See the following for more information:
The antigen(s) responsible for giant papillary conjunctivitis have yet to be identified. From circumstantial evidence, the initiating event is believed to be mechanical irritation and/or antigenic stimulus of the tarsal conjunctiva of the upper lids, perhaps by a contact lens surface or edge (rigid or flexible) or deposit, followed by histologic changes in the tissue (mast cell degranulation and typical secondary inflammatory cascade). This leads to conjunctivitis and further tissue changes and increasing inflammatory markers in the tears.
Debris on the surface of contact lenses may be a cause as well as a result, leading to a spiral of inflammation that causes more lens deposits to form, leading to additional inflammation.[1, 2, 3]
All forms of ocular prostheses, including rigid and hydrogel contact lenses and artificial glass eyes, as well as extruding scleral buckles, exposed portions of sutures, filters, knots, and even corneal scars, can cause giant papillary conjunctivitis.
Heat sterilization, poor cleaning, thick or rough contact lens edges, and extended wearing times favor the development of giant papillary conjunctivitis.
First-generation silicone hydrogel contact lenses may be more prone to giant papillary conjunctivitis development, perhaps because of their mechanical stiffness or their higher propensity for lipid deposition.

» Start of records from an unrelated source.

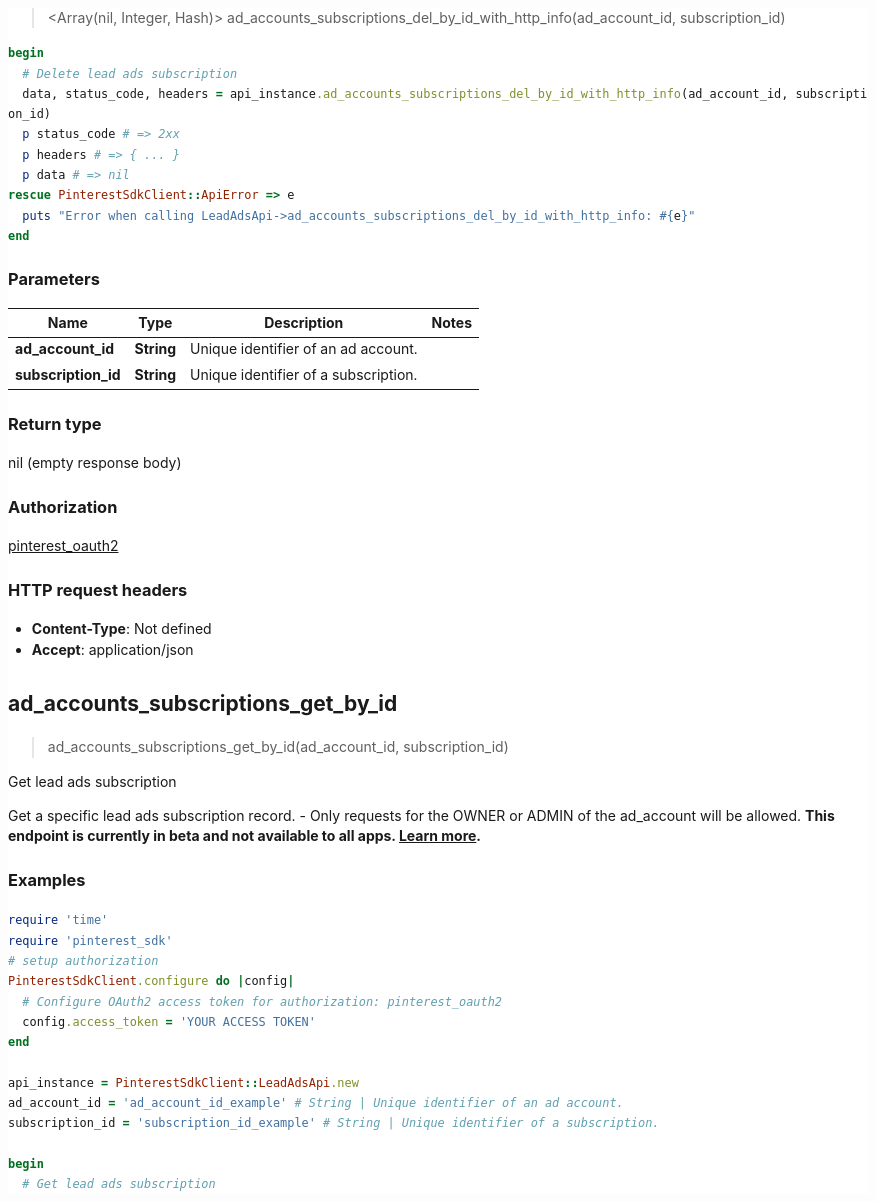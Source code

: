 > <Array(nil, Integer, Hash)> ad_accounts_subscriptions_del_by_id_with_http_info(ad_account_id, subscription_id)

```ruby
begin
  # Delete lead ads subscription
  data, status_code, headers = api_instance.ad_accounts_subscriptions_del_by_id_with_http_info(ad_account_id, subscription_id)
  p status_code # => 2xx
  p headers # => { ... }
  p data # => nil
rescue PinterestSdkClient::ApiError => e
  puts "Error when calling LeadAdsApi->ad_accounts_subscriptions_del_by_id_with_http_info: #{e}"
end
```

### Parameters

| Name | Type | Description | Notes |
| ---- | ---- | ----------- | ----- |
| **ad_account_id** | **String** | Unique identifier of an ad account. |  |
| **subscription_id** | **String** | Unique identifier of a subscription. |  |

### Return type

nil (empty response body)

### Authorization

[pinterest_oauth2](../README.md#pinterest_oauth2)

### HTTP request headers

- **Content-Type**: Not defined
- **Accept**: application/json


## ad_accounts_subscriptions_get_by_id

> <AdAccountGetSubscriptionResponse> ad_accounts_subscriptions_get_by_id(ad_account_id, subscription_id)

Get lead ads subscription

Get a specific lead ads subscription record. - Only requests for the OWNER or ADMIN of the ad_account will be allowed.  <strong>This endpoint is currently in beta and not available to all apps. <a href='/docs/getting-started/beta-and-advanced-access/'>Learn more</a>.</strong>

### Examples

```ruby
require 'time'
require 'pinterest_sdk'
# setup authorization
PinterestSdkClient.configure do |config|
  # Configure OAuth2 access token for authorization: pinterest_oauth2
  config.access_token = 'YOUR ACCESS TOKEN'
end

api_instance = PinterestSdkClient::LeadAdsApi.new
ad_account_id = 'ad_account_id_example' # String | Unique identifier of an ad account.
subscription_id = 'subscription_id_example' # String | Unique identifier of a subscription.

begin
  # Get lead ads subscription
```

Silicone hydrogel lenses tend to induce more local giant papillary conjunctivitis (similar to the changes seen with rigid lenses), whereas hydrogel lenses tend to induce more generalized giant papillary conjunctivitis reactions in the palpebral conjunctiva.
In the United States, hydrogel contact lenses appear to result in an overall prevalence of giant papillary conjunctivitis of approximately 20%, whereas rigid contact lens wear appears to result in a prevalence of approximately 5%. One study found that 85% of 221 patients with giant papillary conjunctivitis had been wearing soft (hydrogel) lenses, whereas only 15% used rigid lenses. With an increased frequency of contact lens replacement from more than four weeks to less than four weeks, the incidence of giant papillary conjunctivitis has dropped from 36% to 4.5%.

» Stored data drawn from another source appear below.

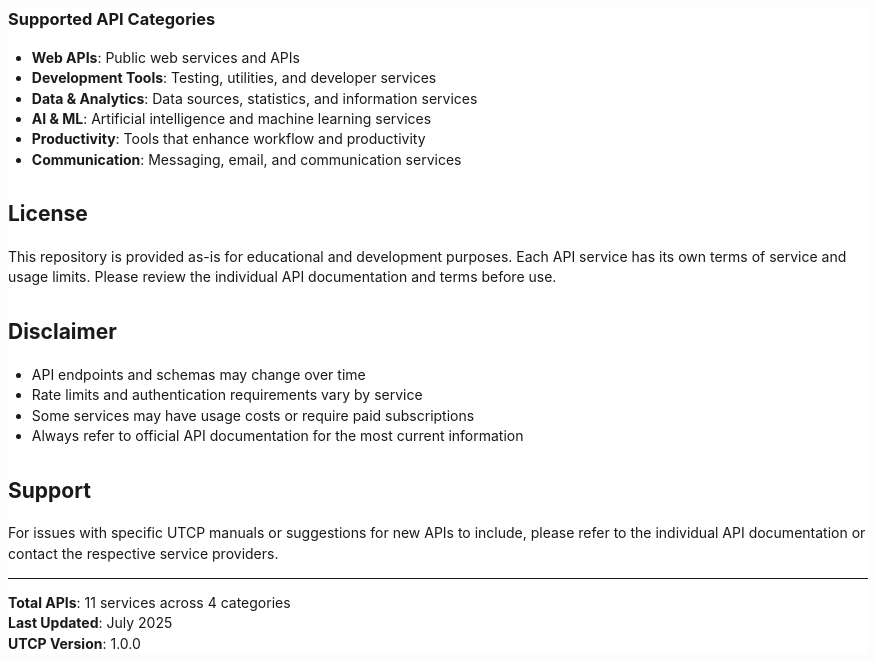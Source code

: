 ### Supported API Categories

- **Web APIs**: Public web services and APIs
- **Development Tools**: Testing, utilities, and developer services
- **Data & Analytics**: Data sources, statistics, and information services
- **AI & ML**: Artificial intelligence and machine learning services
- **Productivity**: Tools that enhance workflow and productivity
- **Communication**: Messaging, email, and communication services

## License

This repository is provided as-is for educational and development purposes. Each API service has its own terms of service and usage limits. Please review the individual API documentation and terms before use.

## Disclaimer

- API endpoints and schemas may change over time
- Rate limits and authentication requirements vary by service
- Some services may have usage costs or require paid subscriptions
- Always refer to official API documentation for the most current information

## Support

For issues with specific UTCP manuals or suggestions for new APIs to include, please refer to the individual API documentation or contact the respective service providers.

---

**Total APIs**: 11 services across 4 categories  
**Last Updated**: July 2025  
**UTCP Version**: 1.0.0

The international prevalence of giant papillary conjunctivitis is similar to that in the United States.
Both sexes develop giant papillary conjunctivitis.
Giant papillary conjunctivitis can be more aggressive in children who wear contact lenses.
The prognosis in giant papillary conjunctivitis is good. Approximately 80% of patients can return to comfortable contact lens wear with appropriate treatment.
Ptosis of the upper lids and decreased contact lens tolerance can occur. Giant papillary conjunctivitis has been a common cause for temporary and permanent contact lens intolerance.
The lids of some patients return to normal appearance following the resolution of giant papillary conjunctivitis, whereas other lids retain small, white, capped scars of the giant papillary lesions for long periods, sometimes indefinitely.
Giant papillary conjunctivitis is not associated with mortality.
Patients should be educated about appropriate contact lens cleaning and follow-up care. Patients should be advised to return for regular professional evaluations (perhaps once or twice a year if no other complications) and to make additional appointments if they experience any increasing ocular itching, mucous discharge, or dirty contact lenses.
Patients should also be educated about the chronic nature of this disease and its symptoms (eg, ocular itch, mucous discharge, contact lens intolerance) and should be counseled to present within a week of any relapsing symptoms.